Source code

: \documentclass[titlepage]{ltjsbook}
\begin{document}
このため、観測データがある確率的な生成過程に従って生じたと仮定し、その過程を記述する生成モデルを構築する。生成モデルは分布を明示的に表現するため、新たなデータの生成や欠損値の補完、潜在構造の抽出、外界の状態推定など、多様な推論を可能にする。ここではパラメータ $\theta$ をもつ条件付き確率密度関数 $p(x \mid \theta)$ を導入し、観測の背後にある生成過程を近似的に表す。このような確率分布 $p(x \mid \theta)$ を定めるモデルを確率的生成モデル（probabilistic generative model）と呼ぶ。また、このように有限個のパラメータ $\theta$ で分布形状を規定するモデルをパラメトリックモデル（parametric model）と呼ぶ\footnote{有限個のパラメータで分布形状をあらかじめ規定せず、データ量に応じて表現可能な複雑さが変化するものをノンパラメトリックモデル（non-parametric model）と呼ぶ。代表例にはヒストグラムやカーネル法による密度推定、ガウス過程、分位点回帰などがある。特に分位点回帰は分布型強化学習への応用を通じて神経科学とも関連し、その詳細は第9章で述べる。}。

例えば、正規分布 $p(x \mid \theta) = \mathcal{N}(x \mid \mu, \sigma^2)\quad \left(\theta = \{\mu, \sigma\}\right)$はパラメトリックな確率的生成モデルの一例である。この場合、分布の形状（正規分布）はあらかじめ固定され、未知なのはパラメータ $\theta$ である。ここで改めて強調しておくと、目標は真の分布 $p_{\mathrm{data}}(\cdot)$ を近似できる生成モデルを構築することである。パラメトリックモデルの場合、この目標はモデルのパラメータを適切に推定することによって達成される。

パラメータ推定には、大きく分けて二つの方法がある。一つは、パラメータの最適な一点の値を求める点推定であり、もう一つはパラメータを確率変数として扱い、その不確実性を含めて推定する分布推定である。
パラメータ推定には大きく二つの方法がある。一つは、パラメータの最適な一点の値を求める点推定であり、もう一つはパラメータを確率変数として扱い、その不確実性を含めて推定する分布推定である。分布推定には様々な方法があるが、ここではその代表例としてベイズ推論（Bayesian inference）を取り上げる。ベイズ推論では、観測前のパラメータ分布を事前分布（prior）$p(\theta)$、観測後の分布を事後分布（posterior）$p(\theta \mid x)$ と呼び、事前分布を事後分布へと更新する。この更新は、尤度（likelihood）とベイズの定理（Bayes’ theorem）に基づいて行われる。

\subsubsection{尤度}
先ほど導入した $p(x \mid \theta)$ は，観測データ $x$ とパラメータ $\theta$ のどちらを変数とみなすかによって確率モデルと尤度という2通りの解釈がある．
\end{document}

- _PROBLEM DESCRIPTION_
What you hand back must match the records above exactly.

- _RESPONSE AREA_
Source code

: \documentclass[titlepage]{ltjsbook}
\begin{document}
このため、観測データがある確率的な生成過程に従って生じたと仮定し、その過程を記述する生成モデルを構築する。生成モデルは分布を明示的に表現するため、新たなデータの生成や欠損値の補完、潜在構造の抽出、外界の状態推定など、多様な推論を可能にする。ここではパラメータ $\theta$ をもつ条件付き確率密度関数 $p(x \mid \theta)$ を導入し、観測の背後にある生成過程を近似的に表す。このような確率分布 $p(x \mid \theta)$ を定めるモデルを確率的生成モデル（probabilistic generative model）と呼ぶ。また、このように有限個のパラメータ $\theta$ で分布形状を規定するモデルをパラメトリックモデル（parametric model）と呼ぶ\footnote{有限個のパラメータで分布形状をあらかじめ規定せず、データ量に応じて表現可能な複雑さが変化するものをノンパラメトリックモデル（non-parametric model）と呼ぶ。代表例にはヒストグラムやカーネル法による密度推定、ガウス過程、分位点回帰などがある。特に分位点回帰は分布型強化学習への応用を通じて神経科学とも関連し、その詳細は第9章で述べる。}。

例えば、正規分布 $p(x \mid \theta) = \mathcal{N}(x \mid \mu, \sigma^2)\quad \left(\theta = \{\mu, \sigma\}\right)$はパラメトリックな確率的生成モデルの一例である。この場合、分布の形状（正規分布）はあらかじめ固定され、未知なのはパラメータ $\theta$ である。ここで改めて強調しておくと、目標は真の分布 $p_{\mathrm{data}}(\cdot)$ を近似できる生成モデルを構築することである。パラメトリックモデルの場合、この目標はモデルのパラメータを適切に推定することによって達成される。

パラメータ推定には、大きく分けて二つの方法がある。一つは、パラメータの最適な一点の値を求める点推定であり、もう一つはパラメータを確率変数として扱い、その不確実性を含めて推定する分布推定である。
パラメータ推定には大きく二つの方法がある。一つは、パラメータの最適な一点の値を求める点推定であり、もう一つはパラメータを確率変数として扱い、その不確実性を含めて推定する分布推定である。分布推定には様々な方法があるが、ここではその代表例としてベイズ推論（Bayesian inference）を取り上げる。ベイズ推論では、観測前のパラメータ分布を事前分布（prior）$p(\theta)$、観測後の分布を事後分布（posterior）$p(\theta \mid x)$ と呼び、事前分布を事後分布へと更新する。この更新は、尤度（likelihood）とベイズの定理（Bayes’ theorem）に基づいて行われる。

\subsubsection{尤度}
先ほど導入した $p(x \mid \theta)$ は，観測データ $x$ とパラメータ $\theta$ のどちらを変数とみなすかによって確率モデルと尤度という2通りの解釈がある．
\end{document}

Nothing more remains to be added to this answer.